Fas-associated death domain (FADD) phosphorylation was recently implicated in opiate-induced neuroplasticity. To further explore the role of FADD in the mechanisms of morphine-induced physical dependence, the regulation of cortical p-FADD (and their interactions with α(2)-adrenoceptors and other signalling pathways) was assessed during spontaneous opiate withdrawal (SW) in morphine-dependent rats (10-100 mg/kg for 6 days). The main results indicated that oligomeric p-FADD in the cerebral cortex mirrored the time course of morphine SW (12-96 h), which resulted in a striking correlation between p-FADD and the intensity (behavioural scores) of morphine abstinence (Spearman correlation coefficient: 0.59, n = 39, p < 0.0001). The inactivation of brain α(2)-adrenoceptors (EEDQ at SW 12 h) further enhanced morphine abstinence intensity and cortical p-FADD content at SW 24 h.
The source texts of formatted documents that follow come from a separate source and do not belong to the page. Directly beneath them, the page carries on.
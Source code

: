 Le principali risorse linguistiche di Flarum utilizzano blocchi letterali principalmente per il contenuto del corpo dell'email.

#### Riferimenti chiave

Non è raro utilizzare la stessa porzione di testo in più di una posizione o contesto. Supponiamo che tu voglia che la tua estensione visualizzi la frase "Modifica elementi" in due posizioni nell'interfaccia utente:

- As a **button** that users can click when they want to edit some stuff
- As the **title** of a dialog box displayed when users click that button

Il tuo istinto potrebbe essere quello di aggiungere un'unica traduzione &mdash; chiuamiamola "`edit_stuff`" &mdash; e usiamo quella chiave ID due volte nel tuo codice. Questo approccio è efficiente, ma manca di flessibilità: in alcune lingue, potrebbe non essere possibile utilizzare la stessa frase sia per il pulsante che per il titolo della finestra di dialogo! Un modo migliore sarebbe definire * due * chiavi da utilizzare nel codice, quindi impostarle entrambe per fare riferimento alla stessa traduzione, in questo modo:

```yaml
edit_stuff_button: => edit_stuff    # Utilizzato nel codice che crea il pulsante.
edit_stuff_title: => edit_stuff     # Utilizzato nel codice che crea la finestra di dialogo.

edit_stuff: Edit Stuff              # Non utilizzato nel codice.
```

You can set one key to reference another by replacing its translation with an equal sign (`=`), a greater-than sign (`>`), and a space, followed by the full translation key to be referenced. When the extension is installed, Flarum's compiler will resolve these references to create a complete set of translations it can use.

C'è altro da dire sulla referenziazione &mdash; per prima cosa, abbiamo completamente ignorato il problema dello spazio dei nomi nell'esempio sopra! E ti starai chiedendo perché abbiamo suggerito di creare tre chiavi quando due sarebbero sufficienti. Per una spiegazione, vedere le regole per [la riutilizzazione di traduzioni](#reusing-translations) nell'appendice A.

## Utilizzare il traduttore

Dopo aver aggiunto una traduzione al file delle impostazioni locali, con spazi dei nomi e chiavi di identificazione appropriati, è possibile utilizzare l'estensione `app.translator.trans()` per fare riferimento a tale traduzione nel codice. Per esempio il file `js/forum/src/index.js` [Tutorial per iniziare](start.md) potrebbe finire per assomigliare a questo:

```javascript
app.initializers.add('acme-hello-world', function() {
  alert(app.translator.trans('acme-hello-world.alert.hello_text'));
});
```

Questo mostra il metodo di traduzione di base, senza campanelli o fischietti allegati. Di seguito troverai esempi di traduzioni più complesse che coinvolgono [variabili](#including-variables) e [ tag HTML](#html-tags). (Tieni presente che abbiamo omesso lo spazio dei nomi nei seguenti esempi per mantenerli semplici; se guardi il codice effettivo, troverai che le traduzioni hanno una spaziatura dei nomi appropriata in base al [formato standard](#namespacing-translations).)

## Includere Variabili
The disruption of ERK1/2 signalling (SL 327 at SW 4 h and SW 8 h) did not alter morphine abstinence at SW 12 h, but it attenuated the behavioural syndrome at SW 24 h. This inhibition of ERK1/2, however, did not prevent the up-regulation of oligomeric p-FADD at SW 12 h and 24 h. These data indicate that cortical oligomeric p-FADD, mainly through an interaction with inhibitory α(2)-adrenoceptors, plays a functional role in the behavioural expression of morphine abstinence in rats.